Bull MQ

Introduction

BullMQ is a Node.js library that implements a fast and robust queue system built on top of Redis that helps in resolving many modern age micro-services architectures.
Redis is used to store the history of execution history of job, the detail and configuration of job, job will be distinguished by using job id.
Break up monolithic tasks that may otherwise block the Node.js event loop.

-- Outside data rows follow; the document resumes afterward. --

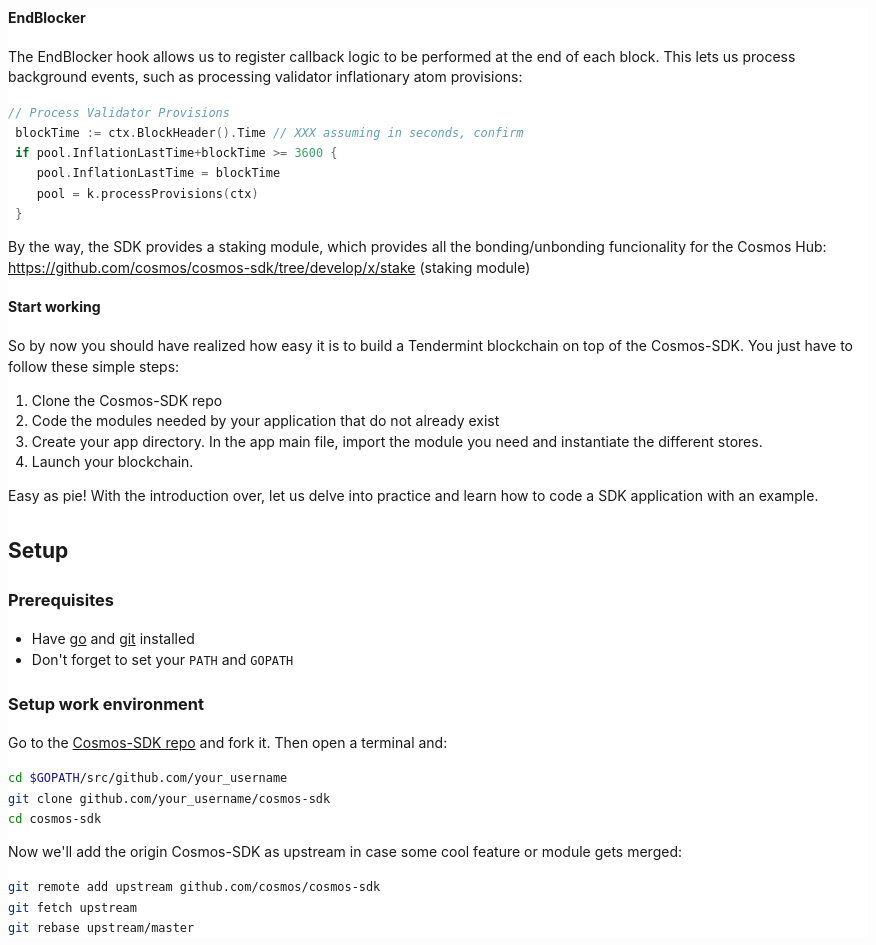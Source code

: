 #### EndBlocker

The EndBlocker hook allows us to register callback logic to be performed at the
end of each block.  This lets us process background events, such as processing
validator inflationary atom provisions:

```go
// Process Validator Provisions 
 blockTime := ctx.BlockHeader().Time // XXX assuming in seconds, confirm 
 if pool.InflationLastTime+blockTime >= 3600 { 
    pool.InflationLastTime = blockTime 
    pool = k.processProvisions(ctx) 
 } 
```

By the way, the SDK provides a staking module, which provides all the
bonding/unbonding funcionality for the Cosmos Hub:
https://github.com/cosmos/cosmos-sdk/tree/develop/x/stake (staking module)

#### Start working

So by now you should have realized how easy it is to build a Tendermint blockchain on top of the Cosmos-SDK. You just have to follow these simple steps:

1. Clone the Cosmos-SDK repo
2. Code the modules needed by your application that do not already exist
3. Create your app directory. In the app main file, import the module you need and instantiate the different stores.
4. Launch your blockchain.

Easy as pie! With the introduction over, let us delve into practice and learn how to code a SDK application with an example.

## Setup

### Prerequisites 

- Have [go](https://golang.org/dl/) and [git](https://git-scm.com/downloads) installed
- Don't forget to set your `PATH` and `GOPATH`

### Setup work environment 

Go to the [Cosmos-SDK repo](https://githum.com/cosmos/cosmos-sdk) and fork it. Then open a terminal and:

```bash
cd $GOPATH/src/github.com/your_username
git clone github.com/your_username/cosmos-sdk
cd cosmos-sdk
```

Now we'll add the origin Cosmos-SDK as upstream in case some cool feature or module gets merged:

```bash
git remote add upstream github.com/cosmos/cosmos-sdk
git fetch upstream
git rebase upstream/master
```
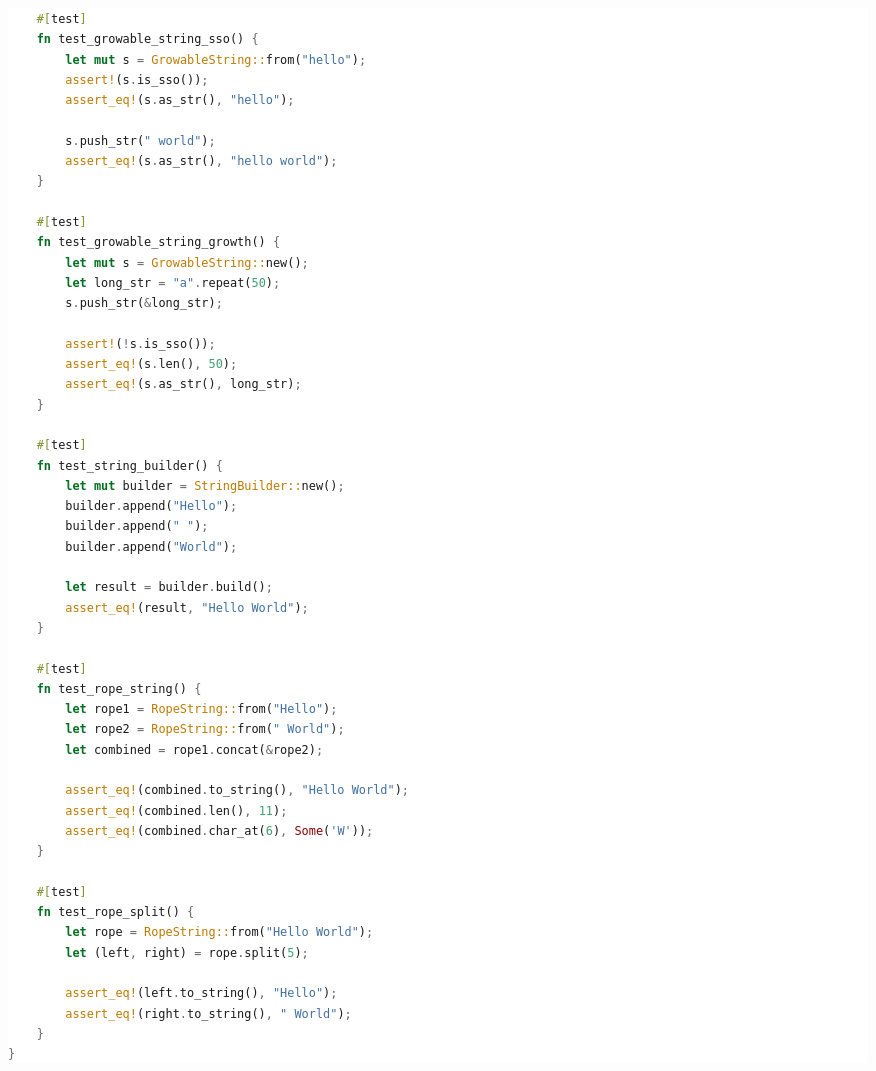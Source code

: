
 ```rust
    #[test]
    fn test_growable_string_sso() {
        let mut s = GrowableString::from("hello");
        assert!(s.is_sso());
        assert_eq!(s.as_str(), "hello");
        
        s.push_str(" world");
        assert_eq!(s.as_str(), "hello world");
    }
    
    #[test]
    fn test_growable_string_growth() {
        let mut s = GrowableString::new();
        let long_str = "a".repeat(50);
        s.push_str(&long_str);
        
        assert!(!s.is_sso());
        assert_eq!(s.len(), 50);
        assert_eq!(s.as_str(), long_str);
    }
    
    #[test]
    fn test_string_builder() {
        let mut builder = StringBuilder::new();
        builder.append("Hello");
        builder.append(" ");
        builder.append("World");
        
        let result = builder.build();
        assert_eq!(result, "Hello World");
    }
    
    #[test]
    fn test_rope_string() {
        let rope1 = RopeString::from("Hello");
        let rope2 = RopeString::from(" World");
        let combined = rope1.concat(&rope2);
        
        assert_eq!(combined.to_string(), "Hello World");
        assert_eq!(combined.len(), 11);
        assert_eq!(combined.char_at(6), Some('W'));
    }
    
    #[test]
    fn test_rope_split() {
        let rope = RopeString::from("Hello World");
        let (left, right) = rope.split(5);
        
        assert_eq!(left.to_string(), "Hello");
        assert_eq!(right.to_string(), " World");
    }
}
```
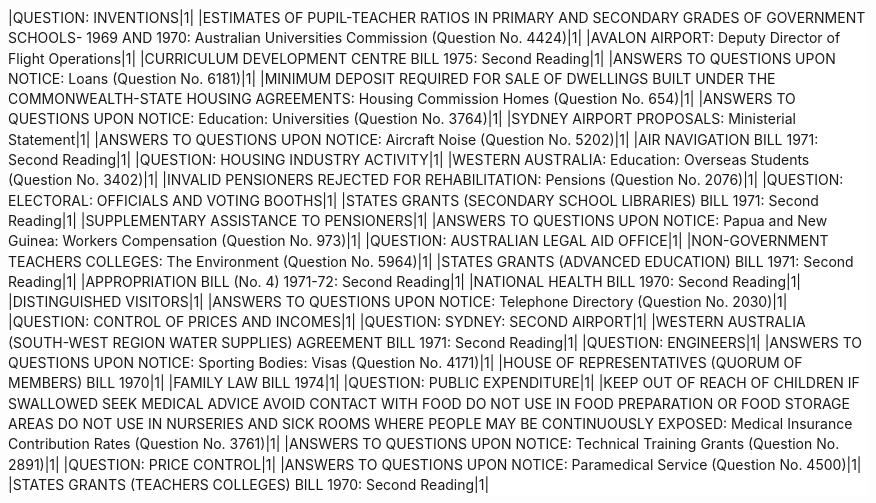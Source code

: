 |QUESTION: INVENTIONS|1|
|ESTIMATES OF PUPIL-TEACHER RATIOS IN PRIMARY AND SECONDARY GRADES OF GOVERNMENT SCHOOLS- 1969 AND 1970: Australian Universities Commission (Question No. 4424)|1|
|AVALON AIRPORT: Deputy Director of Flight Operations|1|
|CURRICULUM DEVELOPMENT CENTRE BILL 1975: Second Reading|1|
|ANSWERS TO QUESTIONS UPON NOTICE: Loans (Question No. 6181)|1|
|MINIMUM DEPOSIT REQUIRED FOR SALE OF DWELLINGS BUILT UNDER THE COMMONWEALTH-STATE HOUSING AGREEMENTS: Housing Commission Homes (Question No. 654)|1|
|ANSWERS TO QUESTIONS UPON NOTICE: Education: Universities (Question No. 3764)|1|
|SYDNEY AIRPORT PROPOSALS: Ministerial Statement|1|
|ANSWERS TO QUESTIONS UPON NOTICE: Aircraft Noise (Question No. 5202)|1|
|AIR NAVIGATION BILL 1971: Second Reading|1|
|QUESTION: HOUSING INDUSTRY ACTIVITY|1|
|WESTERN AUSTRALIA: Education: Overseas Students (Question No. 3402)|1|
|INVALID PENSIONERS REJECTED FOR REHABILITATION: Pensions (Question No. 2076)|1|
|QUESTION: ELECTORAL: OFFICIALS AND VOTING BOOTHS|1|
|STATES GRANTS (SECONDARY SCHOOL LIBRARIES) BILL 1971: Second Reading|1|
|SUPPLEMENTARY ASSISTANCE TO PENSIONERS|1|
|ANSWERS TO QUESTIONS UPON NOTICE: Papua and New Guinea: Workers Compensation (Question No. 973)|1|
|QUESTION: AUSTRALIAN LEGAL AID OFFICE|1|
|NON-GOVERNMENT TEACHERS COLLEGES: The Environment (Question No. 5964)|1|
|STATES GRANTS (ADVANCED EDUCATION) BILL 1971: Second Reading|1|
|APPROPRIATION BILL (No. 4) 1971-72: Second Reading|1|
|NATIONAL HEALTH BILL 1970: Second Reading|1|
|DISTINGUISHED VISITORS|1|
|ANSWERS TO QUESTIONS UPON NOTICE: Telephone Directory (Question No. 2030)|1|
|QUESTION: CONTROL OF PRICES AND INCOMES|1|
|QUESTION: SYDNEY: SECOND AIRPORT|1|
|WESTERN AUSTRALIA (SOUTH-WEST REGION WATER SUPPLIES) AGREEMENT BILL 1971: Second Reading|1|
|QUESTION: ENGINEERS|1|
|ANSWERS TO QUESTIONS UPON NOTICE: Sporting Bodies: Visas (Question No. 4171)|1|
|HOUSE OF REPRESENTATIVES (QUORUM OF MEMBERS) BILL 1970|1|
|FAMILY LAW BILL 1974|1|
|QUESTION: PUBLIC EXPENDITURE|1|
|KEEP OUT OF REACH OF CHILDREN IF SWALLOWED SEEK MEDICAL ADVICE AVOID CONTACT WITH FOOD DO NOT USE IN FOOD PREPARATION OR FOOD STORAGE AREAS DO NOT USE IN NURSERIES AND SICK ROOMS WHERE PEOPLE MAY BE CONTINUOUSLY EXPOSED: Medical Insurance Contribution Rates (Question No. 3761)|1|
|ANSWERS TO QUESTIONS UPON NOTICE: Technical Training Grants (Question No. 2891)|1|
|QUESTION: PRICE CONTROL|1|
|ANSWERS TO QUESTIONS UPON NOTICE: Paramedical Service (Question No. 4500)|1|
|STATES GRANTS (TEACHERS COLLEGES) BILL 1970: Second Reading|1|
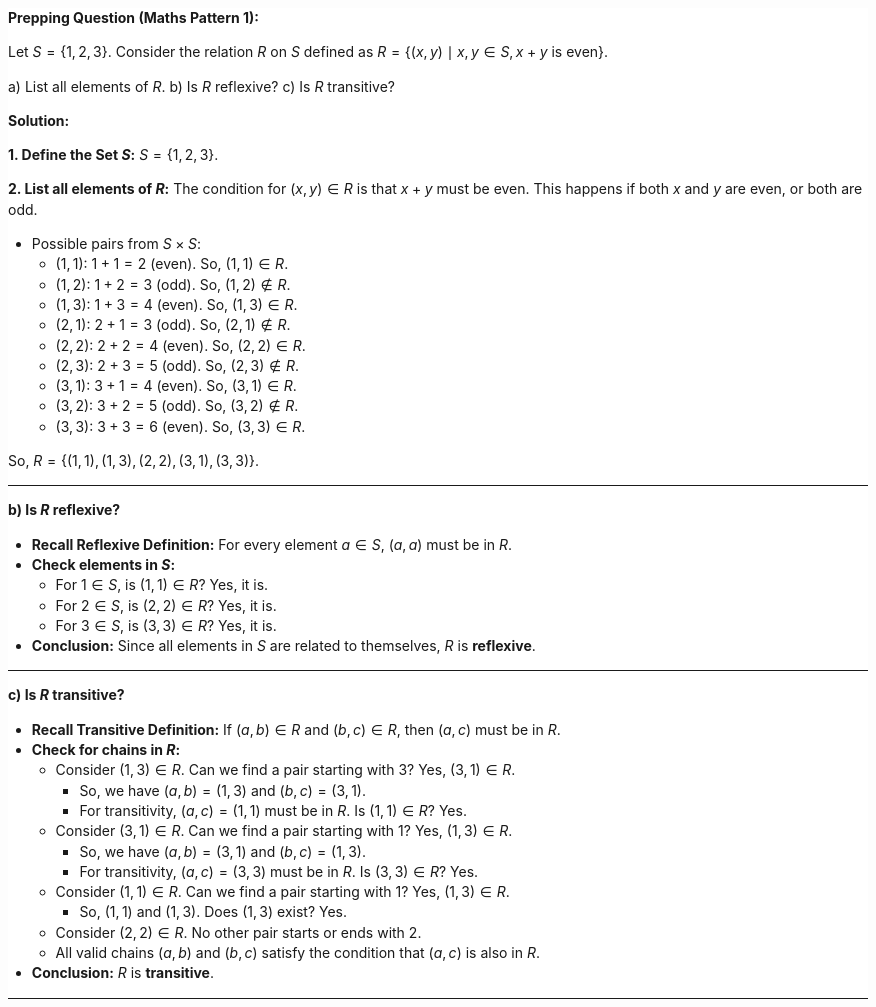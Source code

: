 
**Prepping Question (Maths Pattern 1):**

Let $S = \{1, 2, 3\}$.
Consider the relation $R$ on $S$ defined as $R = \{(x,y) \mid x,y \in S, x+y \text{ is even}\}$.

a) List all elements of $R$.
b) Is $R$ reflexive?
c) Is $R$ transitive?

**Solution:**

**1. Define the Set $S$:**
$S = \{1, 2, 3\}$.

**2. List all elements of $R$:**
The condition for $(x,y) \in R$ is that $x+y$ must be even. This happens if both $x$ and $y$ are even, or both are odd.
*   Possible pairs from $S \times S$:
    *   $(1,1)$: $1+1=2$ (even). So, $(1,1) \in R$.
    *   $(1,2)$: $1+2=3$ (odd). So, $(1,2) \notin R$.
    *   $(1,3)$: $1+3=4$ (even). So, $(1,3) \in R$.
    *   $(2,1)$: $2+1=3$ (odd). So, $(2,1) \notin R$.
    *   $(2,2)$: $2+2=4$ (even). So, $(2,2) \in R$.
    *   $(2,3)$: $2+3=5$ (odd). So, $(2,3) \notin R$.
    *   $(3,1)$: $3+1=4$ (even). So, $(3,1) \in R$.
    *   $(3,2)$: $3+2=5$ (odd). So, $(3,2) \notin R$.
    *   $(3,3)$: $3+3=6$ (even). So, $(3,3) \in R$.

So, $R = \{(1,1), (1,3), (2,2), (3,1), (3,3)\}$.

---

**b) Is $R$ reflexive?**
*   **Recall Reflexive Definition:** For every element $a \in S$, $(a,a)$ must be in $R$.
*   **Check elements in $S$:**
    *   For $1 \in S$, is $(1,1) \in R$? Yes, it is.
    *   For $2 \in S$, is $(2,2) \in R$? Yes, it is.
    *   For $3 \in S$, is $(3,3) \in R$? Yes, it is.
*   **Conclusion:** Since all elements in $S$ are related to themselves, $R$ is **reflexive**.

---

**c) Is $R$ transitive?**
*   **Recall Transitive Definition:** If $(a,b) \in R$ and $(b,c) \in R$, then $(a,c)$ must be in $R$.
*   **Check for chains in $R$:**
    *   Consider $(1,3) \in R$. Can we find a pair starting with $3$? Yes, $(3,1) \in R$.
        *   So, we have $(a,b)=(1,3)$ and $(b,c)=(3,1)$.
        *   For transitivity, $(a,c)=(1,1)$ must be in $R$. Is $(1,1) \in R$? Yes.
    *   Consider $(3,1) \in R$. Can we find a pair starting with $1$? Yes, $(1,3) \in R$.
        *   So, we have $(a,b)=(3,1)$ and $(b,c)=(1,3)$.
        *   For transitivity, $(a,c)=(3,3)$ must be in $R$. Is $(3,3) \in R$? Yes.
    *   Consider $(1,1) \in R$. Can we find a pair starting with $1$? Yes, $(1,3) \in R$.
        *   So, $(1,1)$ and $(1,3)$. Does $(1,3)$ exist? Yes.
    *   Consider $(2,2) \in R$. No other pair starts or ends with $2$.
    *   All valid chains $(a,b)$ and $(b,c)$ satisfy the condition that $(a,c)$ is also in $R$.
*   **Conclusion:** $R$ is **transitive**.

---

For example, if a user request requires CPU intensive work like audio transcoding, you can delegate this task to other processes, freeing up user-facing processes to remain responsive.
It is using publisher-subscriber mechanism, The producer is to create a job with unique id and data and transfer through the queue. The consumer is to subscribe to a queue in order to receive the job and execute the logic.

Producer

Job producers add jobs to queues.

import { Injectable } from '@nestjs/common';
import { Queue } from 'bullmq';
import { InjectQueue } from '@nestjs/bullmq';

@Injectable()
export class TestService {
  constructor(@InjectQueue('test') private testQueue: Queue) {}
  async test(){
    // simple job
    await this.testQueue.add('immediateJob', { test: 1 }, 
     { attempts: 2, jobId: 'jobId1' }
    );
    // repeatable job
    await this.testQueue.add(
       'schedule job',
       { test: 1 },
       { repeat: { every: 2000, limit: 2 }, jobId: 'repeatJob' },
    );
    // flow
    await flowProducer.add({
      name: 'flow',
      data: { step: 'flow' },
      queueName: 'test',
      children: [
        {
          name: 'car',
          data: { step: 'wheels' },
          queueName: 'test',
          children: [{ name: 'car', data: { step: 'chassis' }, queueName: 'test' }],
        },
      ],
    });    
    return '123';
  }
}

Consumer

A consumer is a class defining methods that either process jobs added into the queue,
It is also for listen for events on the queue

import { Processor, WorkerHost } from '@nestjs/bullmq';
import { Logger } from '@nestjs/common';
import { Job } from 'bullmq';
// define the rate limit of processing job
@Processor('test', {
  concurrency: 4,
  limiter: {
    max: 50,
    duration: 2000,
  },
})
export class InsightProcessor extends WorkerHost {
  private readonly logger = new Logger(InsightProcessor.name);
  // The core logic of processing the job from queue
  async process(job: Job<any, any, string>): Promise<any> {
    console.log('job', job.id, job.data);
    return 'done';
  }
  // to listen the state of the job
  @OnWorkerEvent('active')
  onActive(job: Job) {
    console.log(
      `Processing job ${job.id} of type ${job.name} with data ${job.data}...`,
    );
  }
}

Lifecycle of job

When a job is added to a queue it can be in one of three states:

“wait”: a waiting list, where all jobs must enter before they can be processed.
“prioritized”: implies that a job with higher priority will be processed first.
“delayed”: implies that the job is waiting for some timeout or to be promoted for being processed. These jobs are not processed directly, but instead are placed at the beginning of the waiting list, or in a prioritized set, and processed as soon as a worker is idle.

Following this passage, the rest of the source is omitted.